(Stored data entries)
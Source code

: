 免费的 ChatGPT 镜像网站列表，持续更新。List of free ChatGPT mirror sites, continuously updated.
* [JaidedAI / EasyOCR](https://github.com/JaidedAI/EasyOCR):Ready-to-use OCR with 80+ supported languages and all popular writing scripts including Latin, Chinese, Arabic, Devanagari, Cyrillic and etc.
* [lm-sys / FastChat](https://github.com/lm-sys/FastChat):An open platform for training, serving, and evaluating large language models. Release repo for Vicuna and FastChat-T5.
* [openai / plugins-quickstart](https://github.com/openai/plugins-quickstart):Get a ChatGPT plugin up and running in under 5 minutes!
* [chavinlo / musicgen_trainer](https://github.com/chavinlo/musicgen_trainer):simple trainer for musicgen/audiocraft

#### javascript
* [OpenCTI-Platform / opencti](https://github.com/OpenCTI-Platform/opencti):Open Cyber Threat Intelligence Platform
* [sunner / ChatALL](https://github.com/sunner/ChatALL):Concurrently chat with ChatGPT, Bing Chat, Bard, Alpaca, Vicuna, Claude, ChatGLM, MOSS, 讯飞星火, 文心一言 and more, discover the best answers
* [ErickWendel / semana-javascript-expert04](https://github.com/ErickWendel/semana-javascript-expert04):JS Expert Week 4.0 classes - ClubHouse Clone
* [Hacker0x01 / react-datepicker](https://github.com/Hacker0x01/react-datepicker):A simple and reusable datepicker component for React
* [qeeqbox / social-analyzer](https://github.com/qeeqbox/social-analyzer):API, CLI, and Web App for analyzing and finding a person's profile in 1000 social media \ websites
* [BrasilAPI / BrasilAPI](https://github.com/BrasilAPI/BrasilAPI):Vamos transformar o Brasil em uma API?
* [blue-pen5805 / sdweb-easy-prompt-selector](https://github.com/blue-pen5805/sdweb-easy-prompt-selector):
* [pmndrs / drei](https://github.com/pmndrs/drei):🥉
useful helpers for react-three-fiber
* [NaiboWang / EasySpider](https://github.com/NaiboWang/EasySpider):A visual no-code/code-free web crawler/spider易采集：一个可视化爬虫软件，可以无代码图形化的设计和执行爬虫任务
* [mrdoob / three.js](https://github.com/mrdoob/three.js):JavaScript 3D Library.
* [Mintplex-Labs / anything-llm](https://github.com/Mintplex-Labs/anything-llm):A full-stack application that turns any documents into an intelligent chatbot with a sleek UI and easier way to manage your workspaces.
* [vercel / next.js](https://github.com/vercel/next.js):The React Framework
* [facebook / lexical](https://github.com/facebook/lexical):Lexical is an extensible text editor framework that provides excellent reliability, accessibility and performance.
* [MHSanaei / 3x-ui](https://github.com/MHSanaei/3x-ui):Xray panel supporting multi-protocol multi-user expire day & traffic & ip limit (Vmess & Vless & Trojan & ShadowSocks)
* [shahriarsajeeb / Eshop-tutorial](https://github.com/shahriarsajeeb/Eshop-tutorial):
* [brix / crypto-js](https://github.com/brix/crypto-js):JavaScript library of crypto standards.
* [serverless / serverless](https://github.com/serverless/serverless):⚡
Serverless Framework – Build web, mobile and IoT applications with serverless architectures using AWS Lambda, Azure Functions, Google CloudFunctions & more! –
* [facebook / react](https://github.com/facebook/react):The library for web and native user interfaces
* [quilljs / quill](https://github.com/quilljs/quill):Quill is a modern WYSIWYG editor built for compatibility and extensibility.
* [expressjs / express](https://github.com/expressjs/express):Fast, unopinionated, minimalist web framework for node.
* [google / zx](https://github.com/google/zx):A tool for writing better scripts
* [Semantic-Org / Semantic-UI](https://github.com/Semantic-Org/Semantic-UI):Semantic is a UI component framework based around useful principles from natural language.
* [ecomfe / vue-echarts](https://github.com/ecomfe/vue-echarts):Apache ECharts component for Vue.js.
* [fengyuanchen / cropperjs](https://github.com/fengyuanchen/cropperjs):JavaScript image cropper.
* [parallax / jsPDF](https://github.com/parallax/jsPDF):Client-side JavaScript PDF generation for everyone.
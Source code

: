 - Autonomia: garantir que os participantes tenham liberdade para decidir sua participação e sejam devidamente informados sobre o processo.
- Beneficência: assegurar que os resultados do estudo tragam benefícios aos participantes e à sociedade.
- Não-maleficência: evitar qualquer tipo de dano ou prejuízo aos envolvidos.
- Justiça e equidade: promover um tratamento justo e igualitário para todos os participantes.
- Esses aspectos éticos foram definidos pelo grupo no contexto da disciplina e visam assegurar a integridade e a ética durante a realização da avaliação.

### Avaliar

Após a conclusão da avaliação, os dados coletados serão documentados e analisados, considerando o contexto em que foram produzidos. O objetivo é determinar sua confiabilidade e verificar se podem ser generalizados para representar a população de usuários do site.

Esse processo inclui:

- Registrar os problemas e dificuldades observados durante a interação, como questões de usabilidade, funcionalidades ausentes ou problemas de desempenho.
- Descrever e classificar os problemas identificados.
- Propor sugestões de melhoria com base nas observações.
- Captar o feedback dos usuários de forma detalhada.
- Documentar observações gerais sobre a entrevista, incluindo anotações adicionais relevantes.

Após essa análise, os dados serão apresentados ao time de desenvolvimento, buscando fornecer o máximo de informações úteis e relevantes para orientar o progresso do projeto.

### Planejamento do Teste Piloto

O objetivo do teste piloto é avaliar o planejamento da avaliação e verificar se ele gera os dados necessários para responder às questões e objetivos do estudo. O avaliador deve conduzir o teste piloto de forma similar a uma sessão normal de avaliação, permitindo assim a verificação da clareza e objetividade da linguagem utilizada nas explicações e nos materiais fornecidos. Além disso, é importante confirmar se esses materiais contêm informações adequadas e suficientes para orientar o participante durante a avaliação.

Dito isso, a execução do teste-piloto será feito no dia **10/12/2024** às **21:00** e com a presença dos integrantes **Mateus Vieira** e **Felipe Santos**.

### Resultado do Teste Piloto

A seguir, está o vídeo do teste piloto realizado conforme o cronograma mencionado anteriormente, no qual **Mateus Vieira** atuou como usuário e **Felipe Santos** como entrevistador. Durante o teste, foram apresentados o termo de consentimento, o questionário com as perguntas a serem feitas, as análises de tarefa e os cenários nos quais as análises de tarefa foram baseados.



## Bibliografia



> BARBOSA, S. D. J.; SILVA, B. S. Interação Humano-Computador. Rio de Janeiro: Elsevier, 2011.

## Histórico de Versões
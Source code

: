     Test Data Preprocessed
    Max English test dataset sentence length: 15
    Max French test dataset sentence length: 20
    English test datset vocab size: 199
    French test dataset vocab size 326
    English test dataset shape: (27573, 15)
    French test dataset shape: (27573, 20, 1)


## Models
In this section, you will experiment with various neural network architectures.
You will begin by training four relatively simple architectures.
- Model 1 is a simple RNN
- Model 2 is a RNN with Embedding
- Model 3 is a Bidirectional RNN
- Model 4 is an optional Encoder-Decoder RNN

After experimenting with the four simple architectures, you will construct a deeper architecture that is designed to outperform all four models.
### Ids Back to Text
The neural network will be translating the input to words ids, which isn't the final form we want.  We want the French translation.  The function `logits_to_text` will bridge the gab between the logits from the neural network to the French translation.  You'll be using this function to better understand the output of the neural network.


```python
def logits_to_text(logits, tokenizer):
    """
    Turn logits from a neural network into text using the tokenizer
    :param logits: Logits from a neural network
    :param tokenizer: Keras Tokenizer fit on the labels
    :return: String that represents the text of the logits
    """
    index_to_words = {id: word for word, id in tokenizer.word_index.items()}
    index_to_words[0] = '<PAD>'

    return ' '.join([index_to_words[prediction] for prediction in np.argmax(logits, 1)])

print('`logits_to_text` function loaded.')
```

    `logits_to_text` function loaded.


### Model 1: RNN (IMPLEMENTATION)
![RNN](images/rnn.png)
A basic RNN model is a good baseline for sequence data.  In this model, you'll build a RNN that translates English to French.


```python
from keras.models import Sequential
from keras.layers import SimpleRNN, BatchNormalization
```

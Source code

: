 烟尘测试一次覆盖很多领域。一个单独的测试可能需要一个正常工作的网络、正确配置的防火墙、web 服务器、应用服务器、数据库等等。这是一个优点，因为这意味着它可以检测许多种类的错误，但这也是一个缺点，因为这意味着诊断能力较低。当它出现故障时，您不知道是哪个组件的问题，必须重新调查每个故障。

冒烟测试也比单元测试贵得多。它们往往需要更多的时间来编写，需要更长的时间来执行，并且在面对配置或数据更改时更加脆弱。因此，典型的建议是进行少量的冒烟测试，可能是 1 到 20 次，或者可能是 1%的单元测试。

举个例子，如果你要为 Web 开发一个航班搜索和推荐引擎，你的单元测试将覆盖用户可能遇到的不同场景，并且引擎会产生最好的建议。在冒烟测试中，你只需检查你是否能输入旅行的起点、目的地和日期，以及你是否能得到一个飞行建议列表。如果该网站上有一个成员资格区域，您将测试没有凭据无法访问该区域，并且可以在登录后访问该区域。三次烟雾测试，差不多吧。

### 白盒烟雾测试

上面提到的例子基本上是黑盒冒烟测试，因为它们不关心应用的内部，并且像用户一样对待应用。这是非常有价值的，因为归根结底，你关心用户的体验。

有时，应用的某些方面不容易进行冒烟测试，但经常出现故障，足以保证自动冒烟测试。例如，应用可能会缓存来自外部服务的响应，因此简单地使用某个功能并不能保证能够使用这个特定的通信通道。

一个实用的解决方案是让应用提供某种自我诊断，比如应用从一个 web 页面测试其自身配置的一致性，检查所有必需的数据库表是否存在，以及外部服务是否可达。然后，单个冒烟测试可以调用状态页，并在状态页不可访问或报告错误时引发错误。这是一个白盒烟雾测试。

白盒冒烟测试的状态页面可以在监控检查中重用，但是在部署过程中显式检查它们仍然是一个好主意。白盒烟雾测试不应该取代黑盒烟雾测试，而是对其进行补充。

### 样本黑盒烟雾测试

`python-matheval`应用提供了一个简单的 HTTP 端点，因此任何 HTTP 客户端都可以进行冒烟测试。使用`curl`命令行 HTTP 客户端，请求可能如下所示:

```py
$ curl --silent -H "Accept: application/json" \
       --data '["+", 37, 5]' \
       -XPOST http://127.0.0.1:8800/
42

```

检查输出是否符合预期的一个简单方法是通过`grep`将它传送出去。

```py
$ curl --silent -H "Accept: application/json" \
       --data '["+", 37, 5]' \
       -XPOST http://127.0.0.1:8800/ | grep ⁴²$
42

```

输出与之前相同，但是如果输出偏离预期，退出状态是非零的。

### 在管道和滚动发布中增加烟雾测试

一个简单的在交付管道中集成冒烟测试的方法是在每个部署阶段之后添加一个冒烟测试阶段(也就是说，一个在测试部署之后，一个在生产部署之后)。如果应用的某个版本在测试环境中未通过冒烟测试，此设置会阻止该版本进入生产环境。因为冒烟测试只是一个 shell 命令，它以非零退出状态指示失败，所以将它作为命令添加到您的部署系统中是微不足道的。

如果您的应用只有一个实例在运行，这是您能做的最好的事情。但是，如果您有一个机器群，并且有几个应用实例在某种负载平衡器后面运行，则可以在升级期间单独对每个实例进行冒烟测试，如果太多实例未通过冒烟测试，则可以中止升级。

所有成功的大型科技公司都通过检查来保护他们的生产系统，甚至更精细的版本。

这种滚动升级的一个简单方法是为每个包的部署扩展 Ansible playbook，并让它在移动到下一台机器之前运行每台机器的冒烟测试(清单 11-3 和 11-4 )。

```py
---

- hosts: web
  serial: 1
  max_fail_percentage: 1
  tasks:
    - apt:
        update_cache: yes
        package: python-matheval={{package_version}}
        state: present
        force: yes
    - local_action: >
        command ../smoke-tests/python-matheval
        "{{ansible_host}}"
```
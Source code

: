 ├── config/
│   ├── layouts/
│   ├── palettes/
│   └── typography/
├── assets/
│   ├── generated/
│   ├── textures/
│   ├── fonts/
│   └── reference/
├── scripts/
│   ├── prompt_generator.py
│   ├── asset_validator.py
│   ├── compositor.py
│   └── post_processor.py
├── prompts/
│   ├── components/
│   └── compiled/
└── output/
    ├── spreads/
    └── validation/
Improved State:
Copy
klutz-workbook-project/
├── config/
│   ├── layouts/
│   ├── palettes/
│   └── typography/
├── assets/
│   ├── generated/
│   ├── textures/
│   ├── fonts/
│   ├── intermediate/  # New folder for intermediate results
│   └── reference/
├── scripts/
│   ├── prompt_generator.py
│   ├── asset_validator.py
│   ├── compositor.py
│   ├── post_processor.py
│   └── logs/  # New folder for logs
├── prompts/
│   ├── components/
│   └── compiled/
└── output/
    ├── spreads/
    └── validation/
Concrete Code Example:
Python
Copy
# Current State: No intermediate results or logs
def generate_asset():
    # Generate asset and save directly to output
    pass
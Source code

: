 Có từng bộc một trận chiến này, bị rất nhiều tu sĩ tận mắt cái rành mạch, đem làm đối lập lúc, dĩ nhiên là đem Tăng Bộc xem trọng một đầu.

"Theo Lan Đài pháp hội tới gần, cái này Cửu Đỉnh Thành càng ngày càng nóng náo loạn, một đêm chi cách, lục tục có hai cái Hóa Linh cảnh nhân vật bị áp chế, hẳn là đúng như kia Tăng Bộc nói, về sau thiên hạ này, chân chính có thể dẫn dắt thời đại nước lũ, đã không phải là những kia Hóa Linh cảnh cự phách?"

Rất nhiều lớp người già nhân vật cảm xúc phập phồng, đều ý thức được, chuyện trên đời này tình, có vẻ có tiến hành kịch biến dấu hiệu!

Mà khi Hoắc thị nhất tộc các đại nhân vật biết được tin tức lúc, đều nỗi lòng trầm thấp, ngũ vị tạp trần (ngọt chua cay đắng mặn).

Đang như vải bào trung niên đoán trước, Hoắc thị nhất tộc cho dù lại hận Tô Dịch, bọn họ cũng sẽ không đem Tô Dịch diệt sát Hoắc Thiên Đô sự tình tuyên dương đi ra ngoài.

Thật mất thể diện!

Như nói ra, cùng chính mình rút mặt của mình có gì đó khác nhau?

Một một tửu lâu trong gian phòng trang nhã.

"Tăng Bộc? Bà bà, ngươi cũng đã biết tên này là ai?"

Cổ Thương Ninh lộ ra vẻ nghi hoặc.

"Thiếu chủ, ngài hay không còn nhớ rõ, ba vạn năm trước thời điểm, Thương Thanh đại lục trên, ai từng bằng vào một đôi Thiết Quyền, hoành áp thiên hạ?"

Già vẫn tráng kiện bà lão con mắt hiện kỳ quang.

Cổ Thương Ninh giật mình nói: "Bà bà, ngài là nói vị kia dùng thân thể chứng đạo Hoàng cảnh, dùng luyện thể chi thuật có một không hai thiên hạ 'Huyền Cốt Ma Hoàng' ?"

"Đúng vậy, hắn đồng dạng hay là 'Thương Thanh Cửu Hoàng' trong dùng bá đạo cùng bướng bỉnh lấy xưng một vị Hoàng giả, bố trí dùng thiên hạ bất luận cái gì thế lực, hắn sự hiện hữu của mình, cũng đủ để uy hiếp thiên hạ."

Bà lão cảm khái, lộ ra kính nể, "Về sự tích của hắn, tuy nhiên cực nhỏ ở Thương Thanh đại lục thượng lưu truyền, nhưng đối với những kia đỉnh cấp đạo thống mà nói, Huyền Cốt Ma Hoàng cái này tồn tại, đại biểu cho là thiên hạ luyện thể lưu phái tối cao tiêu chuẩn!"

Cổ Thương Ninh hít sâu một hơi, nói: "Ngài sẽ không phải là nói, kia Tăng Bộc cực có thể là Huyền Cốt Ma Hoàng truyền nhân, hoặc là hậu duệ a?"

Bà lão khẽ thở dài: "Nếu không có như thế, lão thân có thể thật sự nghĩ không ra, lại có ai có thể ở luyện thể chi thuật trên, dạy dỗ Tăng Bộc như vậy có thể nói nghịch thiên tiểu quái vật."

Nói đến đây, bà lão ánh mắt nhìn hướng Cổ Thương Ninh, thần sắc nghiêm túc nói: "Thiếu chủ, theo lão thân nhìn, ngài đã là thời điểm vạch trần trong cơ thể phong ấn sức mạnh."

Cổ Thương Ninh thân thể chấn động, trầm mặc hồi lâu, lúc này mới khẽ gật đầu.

Your goal =>
Please give back, exactly as it stands above, the stretch from the line with "next.js](https://github.com/vercel/next.js):The React Framework" through the line with "- Justiça e", and no line outside it.

Reply to the task =>
* [vercel / next.js](https://github.com/vercel/next.js):The React Framework
* [facebook / lexical](https://github.com/facebook/lexical):Lexical is an extensible text editor framework that provides excellent reliability, accessibility and performance.
* [MHSanaei / 3x-ui](https://github.com/MHSanaei/3x-ui):Xray panel supporting multi-protocol multi-user expire day & traffic & ip limit (Vmess & Vless & Trojan & ShadowSocks)
* [shahriarsajeeb / Eshop-tutorial](https://github.com/shahriarsajeeb/Eshop-tutorial):
* [brix / crypto-js](https://github.com/brix/crypto-js):JavaScript library of crypto standards.
* [serverless / serverless](https://github.com/serverless/serverless):⚡
Serverless Framework – Build web, mobile and IoT applications with serverless architectures using AWS Lambda, Azure Functions, Google CloudFunctions & more! –
* [facebook / react](https://github.com/facebook/react):The library for web and native user interfaces
* [quilljs / quill](https://github.com/quilljs/quill):Quill is a modern WYSIWYG editor built for compatibility and extensibility.
* [expressjs / express](https://github.com/expressjs/express):Fast, unopinionated, minimalist web framework for node.
* [google / zx](https://github.com/google/zx):A tool for writing better scripts
* [Semantic-Org / Semantic-UI](https://github.com/Semantic-Org/Semantic-UI):Semantic is a UI component framework based around useful principles from natural language.
* [ecomfe / vue-echarts](https://github.com/ecomfe/vue-echarts):Apache ECharts component for Vue.js.
* [fengyuanchen / cropperjs](https://github.com/fengyuanchen/cropperjs):JavaScript image cropper.
* [parallax / jsPDF](https://github.com/parallax/jsPDF):Client-side JavaScript PDF generation for everyone.
Source code

: - Autonomia: garantir que os participantes tenham liberdade para decidir sua participação e sejam devidamente informados sobre o processo.
- Beneficência: assegurar que os resultados do estudo tragam benefícios aos participantes e à sociedade.
- Não-maleficência: evitar qualquer tipo de dano ou prejuízo aos envolvidos.
- Justiça e equidade: promover um tratamento justo e igualitário para todos os participantes.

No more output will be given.